Eric Symeon of Exeter said he is negotiating to buy the property from the West Wyoming Borough, which owns the vacant site, contingent on zoning approval. The borough council seems willing to cooperate with the necessary variance to the otherwise residential area.

According to his application, Symeon wants to show movies on Friday, Saturday and Sunday nights between May and September. He wrote that he plans to repair the concession stand, ticket booth and screen. Based on Mike Kerick’s Flickr album of Moonlite photos from five years ago, Symeon has plenty of repair opportunities.

The slow decay of the single-screen Moonlite site has been well documented online. To watch nature reclaim the vacant lot, compare an aerial photo from the Moonlite’s heyday with this 2011 Google Earth photo and the latest from 2016. For ground-level narratives with lots of photos, check out this July 2008 post from Forgotten PA and this May 2013 entry from the Drive-In Theater Adventures blog.

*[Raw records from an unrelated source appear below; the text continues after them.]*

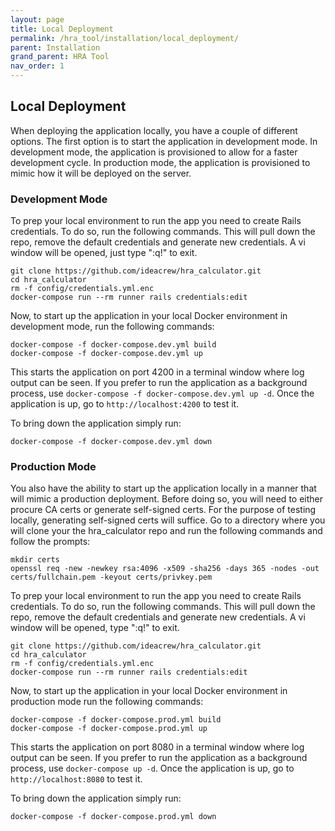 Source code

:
 ```yaml
---
layout: page
title: Local Deployment
permalink: /hra_tool/installation/local_deployment/
parent: Installation
grand_parent: HRA Tool
nav_order: 1
---
```


## Local Deployment
When deploying the application locally, you have a couple of different options.  The first option is to start the application in development mode.  In development mode, the application is provisioned to allow for a faster development cycle.  In production mode, the application is provisioned to mimic how it will be deployed on the server.

### Development Mode 
To prep your local environment to run the app you need to create Rails credentials.  To do so, run the following commands.  This will pull down the repo, remove the default credentials and generate new credentials.  A vi window will be opened, just type ":q!" to exit.  

```
git clone https://github.com/ideacrew/hra_calculator.git
cd hra_calculator
rm -f config/credentials.yml.enc
docker-compose run --rm runner rails credentials:edit 
```

Now, to start up the application in your local Docker environment in development mode, run the following commands:

```
docker-compose -f docker-compose.dev.yml build
docker-compose -f docker-compose.dev.yml up
```

This starts the application on port 4200 in a terminal window where log output can be seen.  If you prefer to run the application as a background process, use `docker-compose -f docker-compose.dev.yml up -d`.  Once the application is up, go to `http://localhost:4200` to test it.

To bring down the application simply run:

```
docker-compose -f docker-compose.dev.yml down
```

### Production Mode
You also have the ability to start up the application locally in a manner that will mimic a production deployment.  Before doing so, you will need to either procure CA certs or generate self-signed certs.  For the purpose of testing locally, generating self-signed certs will suffice.  Go to a directory where you will clone your the hra_calculator repo and run the following commands and follow the prompts:

```
mkdir certs
openssl req -new -newkey rsa:4096 -x509 -sha256 -days 365 -nodes -out certs/fullchain.pem -keyout certs/privkey.pem
```

To prep your local environment to run the app you need to create Rails credentials.  To do so, run the following commands.  This will pull down the repo, remove the default credentials and generate new credentials.  A vi window will be opened, type ":q!" to exit. 

```
git clone https://github.com/ideacrew/hra_calculator.git
cd hra_calculator
rm -f config/credentials.yml.enc
docker-compose run --rm runner rails credentials:edit 
```
Now, to start up the application in your local Docker environment in production mode run the following commands:

``` 
docker-compose -f docker-compose.prod.yml build 
docker-compose -f docker-compose.prod.yml up 
```

This starts the application on port 8080 in a terminal window where log output can be seen.  If you prefer to run the application as a background process, use `docker-compose up -d`.  Once the application is up, go to `http://localhost:8080` to test it.

To bring down the application simply run:

```
docker-compose -f docker-compose.prod.yml down
```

When did the Moonlite open? Exactly when did it close? I could only find a few clues from Carload World Headquarters. It wasn’t listed in the 1955 Theatre Catalog, my most recent edition, so it probably opened after 1955. (It was definitely open by 1967.) I found another TCV article from 2010 that said the Moonlite’s former owners sued the borough, alleging that “sewer installation in the early 1990s caused increased water-retention issues that thwarted potential sales of the property in 2005 and 2006.” A borough solicitor said the site suffered from flooding before the sewers were installed, and that the Moonlight “has not shown a movie since the 1980s.” A PDF from that lawsuit says “the Moonlite Drive-In operated until approximately 1991.” (Hope that Symeon has a good drainage plan!)

Back to Symeon. “This is something I always wanted to do since I was little,” he told The Citizens’ Voice. “Every time I’d drive by, I’d see it just sitting there. Everyone in the valley knows about it.” The projected opening is Summer 2017. I look forward to hearing more about this project.